Now we will look at whether the economic development variable might also have any connection to the development of democracy.
# define color palette
cols <- brewer.pal(5, "Set1")
highchart() %>%
hc_add_series(data = byinfection, type = "scatter", hcaes(x = democ_score, y = infect_rate,
group = income_group)) %>%
## add regression line??
## lm(infect_rate ~ democ_score)
## hc_add_series(model, type = "line", color = "red") %>%
hc_title(text = "Is There a Relationship Between Disease and Democracy?") %>% ## set topline title
hc_xAxis(title = list(text="Democracy Score")) %>% ## x-axis title
hc_yAxis(title = list(text="Infectious Disease Score")) %>% ## y-axis title
## Legend code
hc_legend(align = "right",
verticalAlign = "top") %>% ## Legend alignment
## add a caption
hc_caption(text = "<b>Source: Vanhanen, Tatu. 2003: Democratization: A Comparative Analysis of 170 Countries. London: Routledge Research in Comparative Politics, Routledge. Taylor & Francis Group, 302 pp</em>'") %>%
## tool tip code
hc_tooltip(pointFormat = "Country: {point.country}:<br>
Democracy Score: {point.democ_score}:<br>
Infection Rate: {point.infect_rate} <br>") %>%
hc_colors(cols) %>% ## call color palette
hc_chart(style = list(fontFamily = "Georgia")) ## set new font
Thanks to the Highcharter tooltip, we can isolate countries on the graph by their income category.
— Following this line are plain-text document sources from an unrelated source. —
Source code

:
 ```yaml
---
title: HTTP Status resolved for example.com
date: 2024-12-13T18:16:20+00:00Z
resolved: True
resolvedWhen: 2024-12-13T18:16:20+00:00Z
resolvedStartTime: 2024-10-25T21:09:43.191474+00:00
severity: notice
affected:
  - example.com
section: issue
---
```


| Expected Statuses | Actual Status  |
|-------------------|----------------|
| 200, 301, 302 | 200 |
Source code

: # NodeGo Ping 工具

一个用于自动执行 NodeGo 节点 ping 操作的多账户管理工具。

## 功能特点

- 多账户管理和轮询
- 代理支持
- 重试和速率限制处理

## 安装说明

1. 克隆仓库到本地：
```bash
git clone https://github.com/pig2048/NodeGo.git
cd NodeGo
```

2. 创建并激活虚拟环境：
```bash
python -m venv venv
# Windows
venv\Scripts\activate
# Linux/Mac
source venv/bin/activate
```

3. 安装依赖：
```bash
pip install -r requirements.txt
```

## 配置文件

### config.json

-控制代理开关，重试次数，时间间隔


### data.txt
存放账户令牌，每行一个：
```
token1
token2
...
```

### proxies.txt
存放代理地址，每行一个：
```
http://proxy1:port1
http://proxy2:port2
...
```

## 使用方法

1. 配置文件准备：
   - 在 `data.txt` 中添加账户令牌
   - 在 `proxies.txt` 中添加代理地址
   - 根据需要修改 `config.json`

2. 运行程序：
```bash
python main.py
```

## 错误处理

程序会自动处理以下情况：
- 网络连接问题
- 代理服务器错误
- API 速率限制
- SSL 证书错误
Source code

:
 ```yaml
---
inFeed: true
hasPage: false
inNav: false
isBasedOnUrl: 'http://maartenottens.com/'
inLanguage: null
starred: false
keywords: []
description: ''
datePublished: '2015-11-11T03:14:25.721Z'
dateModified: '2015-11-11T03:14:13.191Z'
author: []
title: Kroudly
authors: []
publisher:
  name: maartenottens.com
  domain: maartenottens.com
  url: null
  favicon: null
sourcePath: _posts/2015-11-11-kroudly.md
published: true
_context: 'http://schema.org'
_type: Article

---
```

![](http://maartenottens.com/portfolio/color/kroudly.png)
We see that countries in the Low Income category are clustered at the low end of the democracy score range and high end of the infectious disease range; while High Income OECD countries are clustered at the high end of democracy score range and the low end of the infectious disease range; middle and upper middle income countries occupy the middle ground. It should be no surprise that high income countries are able to afford a higher standard of healthcare services and as a result have lower prevalence of infectious disease. This begs the question: is it income level or infectious disease that is influencing the development of democracies? or a combination of the two? There are likely a host of other unknown factors that also may play a significant role in determining the formation of democracy in different socities.
Thornhill and Fincher’s argument is insightful and compelling, but I remain unconvinced that infetious disease ratees are the paramount factor in developing democracy.